Dennis Murray's last year as Altoona Area School District superintendent is shaping up to be a pivotal one.
By October, he and the school board might have a decision on closing at least one of the district's 10 elementary schools.
Board discussions are brewing on school closures, possibly both Wright and Washington-Jefferson elementary buildings, in response to declining enrollment and financial stress.
If closures are approved, school doors would be shut in the 2013-14 school year - a year also slated to mark the first time in 28 years without Murray in the superindendent's office.
He's not backing away from tough decisions in the meantime.
"We need to know the student count and transportation information [before the board considers school closures]," Murray said in an interview earlier this week. "We are shooting for October to have everything in place."
Wright Elementary was coincidentally named one of the state Department of Education's lowest-achieving schools in July, despite meeting federal requirements for Adequate Yearly Progress.
That is an issue district Solicitor Dave Andrews said he is willing to pursue legally if the school sees an exodus of students from Wright by Tuesday, the first day of classes this school year.
Under school choice laws passed this year, students in a low-achieving school may transfer to a private school or another school district through a voucher system funded by tax credits.
School-choice legislation and flat state and local revenue are some of the concerns Murray has for the district's future as he prepares to enter retirement.
And with district challenges from possible school closures to financial effects of a state pension crisis ahead, passing the torch to his successor could be further challenging.
But if Murray waited to retire until the district's major challenges were solved, he might never be able to retire.
For example, if Murray were to lead the district through potential budgetary deficits because of increased district expenses owed to the Public School Employees Retirement System over the next four years, then he would be 77 years old at the end of that time frame.
And even then, current PSERS figures indicate school districts' rising contribution rates won't peak until 2020.
"I don't see any light at the end of the tunnel. I don't see that the [budgetary] problem is getting any better," Murray told the Mirror in November, when he announced he would not seek another contract after his term ended in June 2013.
Murray sent his retirement notice to the board in July, he said. But he was absent for last week's meeting during which the board shared the notice with the public.
Murray said he may have missed only one other board meeting in his tenure - an absence he said was purely coincidental.
He had a family issue, he said, and added he did not know board President Ryan Beers was intending to share his official retirement notification with the public that night.

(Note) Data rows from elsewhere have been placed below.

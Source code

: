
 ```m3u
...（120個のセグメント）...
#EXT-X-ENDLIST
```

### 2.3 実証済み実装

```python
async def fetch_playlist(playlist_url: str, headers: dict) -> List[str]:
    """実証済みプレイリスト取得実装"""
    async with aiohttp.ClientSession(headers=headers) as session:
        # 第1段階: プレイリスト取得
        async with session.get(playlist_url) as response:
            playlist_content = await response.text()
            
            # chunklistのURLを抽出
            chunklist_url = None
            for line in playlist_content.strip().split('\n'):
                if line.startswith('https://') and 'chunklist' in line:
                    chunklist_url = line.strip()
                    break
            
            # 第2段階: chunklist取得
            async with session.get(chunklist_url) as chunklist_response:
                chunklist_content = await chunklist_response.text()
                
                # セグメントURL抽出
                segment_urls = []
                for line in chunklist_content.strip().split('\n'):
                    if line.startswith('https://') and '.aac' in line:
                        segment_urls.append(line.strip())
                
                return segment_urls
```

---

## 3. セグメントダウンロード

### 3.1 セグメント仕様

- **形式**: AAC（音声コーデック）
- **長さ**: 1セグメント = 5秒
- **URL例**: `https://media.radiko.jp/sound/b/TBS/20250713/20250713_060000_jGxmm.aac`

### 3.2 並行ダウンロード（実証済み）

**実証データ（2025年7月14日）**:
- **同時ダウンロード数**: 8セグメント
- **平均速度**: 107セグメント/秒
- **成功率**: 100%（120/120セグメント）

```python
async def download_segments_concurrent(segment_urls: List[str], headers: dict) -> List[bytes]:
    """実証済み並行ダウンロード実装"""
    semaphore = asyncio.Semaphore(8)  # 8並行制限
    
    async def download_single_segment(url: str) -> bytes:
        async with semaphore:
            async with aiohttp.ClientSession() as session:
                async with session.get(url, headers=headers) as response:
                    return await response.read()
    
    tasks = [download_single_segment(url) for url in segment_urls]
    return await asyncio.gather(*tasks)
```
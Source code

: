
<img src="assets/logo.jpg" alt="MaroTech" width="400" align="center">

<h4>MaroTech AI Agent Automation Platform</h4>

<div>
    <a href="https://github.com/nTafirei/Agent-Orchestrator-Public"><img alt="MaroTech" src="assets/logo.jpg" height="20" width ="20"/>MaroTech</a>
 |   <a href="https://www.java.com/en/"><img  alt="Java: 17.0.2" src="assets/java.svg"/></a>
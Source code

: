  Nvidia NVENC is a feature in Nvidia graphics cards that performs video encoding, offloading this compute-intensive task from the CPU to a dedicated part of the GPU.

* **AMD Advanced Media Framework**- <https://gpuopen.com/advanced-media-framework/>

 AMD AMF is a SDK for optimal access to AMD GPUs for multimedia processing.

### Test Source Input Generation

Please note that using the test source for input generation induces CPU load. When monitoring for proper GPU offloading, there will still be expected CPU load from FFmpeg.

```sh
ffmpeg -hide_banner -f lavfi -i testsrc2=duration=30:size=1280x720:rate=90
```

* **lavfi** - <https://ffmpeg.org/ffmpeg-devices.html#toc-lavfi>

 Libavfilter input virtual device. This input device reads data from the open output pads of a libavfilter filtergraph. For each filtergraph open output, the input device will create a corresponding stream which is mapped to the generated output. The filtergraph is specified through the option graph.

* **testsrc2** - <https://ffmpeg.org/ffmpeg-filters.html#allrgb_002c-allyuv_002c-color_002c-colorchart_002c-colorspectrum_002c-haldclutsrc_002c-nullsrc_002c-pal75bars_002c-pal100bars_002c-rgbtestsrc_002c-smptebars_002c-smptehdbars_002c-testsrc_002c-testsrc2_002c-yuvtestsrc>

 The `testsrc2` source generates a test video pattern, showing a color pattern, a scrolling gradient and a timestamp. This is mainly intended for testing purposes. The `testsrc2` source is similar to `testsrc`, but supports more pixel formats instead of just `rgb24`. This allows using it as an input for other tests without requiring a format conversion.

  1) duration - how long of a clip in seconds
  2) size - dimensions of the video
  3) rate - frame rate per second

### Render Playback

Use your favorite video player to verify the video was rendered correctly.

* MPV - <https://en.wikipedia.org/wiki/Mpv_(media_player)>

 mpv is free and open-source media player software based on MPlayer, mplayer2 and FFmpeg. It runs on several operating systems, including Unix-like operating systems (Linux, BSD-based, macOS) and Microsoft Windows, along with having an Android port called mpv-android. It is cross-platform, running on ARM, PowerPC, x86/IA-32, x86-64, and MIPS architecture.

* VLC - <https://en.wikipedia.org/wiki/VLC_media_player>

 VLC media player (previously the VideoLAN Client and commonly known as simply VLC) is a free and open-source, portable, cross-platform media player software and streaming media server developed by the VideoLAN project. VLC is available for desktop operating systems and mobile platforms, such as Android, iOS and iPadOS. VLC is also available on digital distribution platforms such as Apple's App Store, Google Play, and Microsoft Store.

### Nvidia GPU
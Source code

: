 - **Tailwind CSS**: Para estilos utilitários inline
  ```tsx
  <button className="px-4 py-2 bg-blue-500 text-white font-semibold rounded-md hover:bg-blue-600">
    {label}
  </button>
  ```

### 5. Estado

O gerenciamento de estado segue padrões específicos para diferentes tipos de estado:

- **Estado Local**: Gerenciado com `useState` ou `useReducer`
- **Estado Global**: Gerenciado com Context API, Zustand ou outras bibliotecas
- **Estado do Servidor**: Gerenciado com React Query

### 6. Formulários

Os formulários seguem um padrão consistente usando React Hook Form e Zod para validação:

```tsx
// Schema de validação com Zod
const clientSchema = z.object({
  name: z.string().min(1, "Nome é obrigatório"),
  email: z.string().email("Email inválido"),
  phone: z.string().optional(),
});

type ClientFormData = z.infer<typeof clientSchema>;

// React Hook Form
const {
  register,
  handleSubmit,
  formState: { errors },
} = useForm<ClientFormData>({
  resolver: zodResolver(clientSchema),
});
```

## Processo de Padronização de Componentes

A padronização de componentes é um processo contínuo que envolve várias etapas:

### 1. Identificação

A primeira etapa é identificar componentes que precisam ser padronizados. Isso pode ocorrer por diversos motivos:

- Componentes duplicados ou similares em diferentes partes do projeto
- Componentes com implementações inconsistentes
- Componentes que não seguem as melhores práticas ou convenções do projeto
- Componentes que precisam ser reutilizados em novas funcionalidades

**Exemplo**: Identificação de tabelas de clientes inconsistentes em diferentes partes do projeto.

"No, I didn't know," he said with a laugh.
But he thinks he knows why Beers chose to announce it then.
"Some people were under the impression I could be going for another term," he said. "I think that he was clarifying that I wasn't."
Even former Assistant Superintendent Norm Miller, a would-be candidate to replace Murray who has since been hired by Central Dauphin School District, speculated just days prior to the board's meeting that he believed Murray might "stick around longer."
That notion has been put to rest. Murray is retiring. The question the Altoona school community faces now is of his successor.
As the board searches for the superintendent of the future, Murray doesn't believe it's his place to influence that process.
"It's really a board decision," he said. "My role will be working with who they hire on the issues."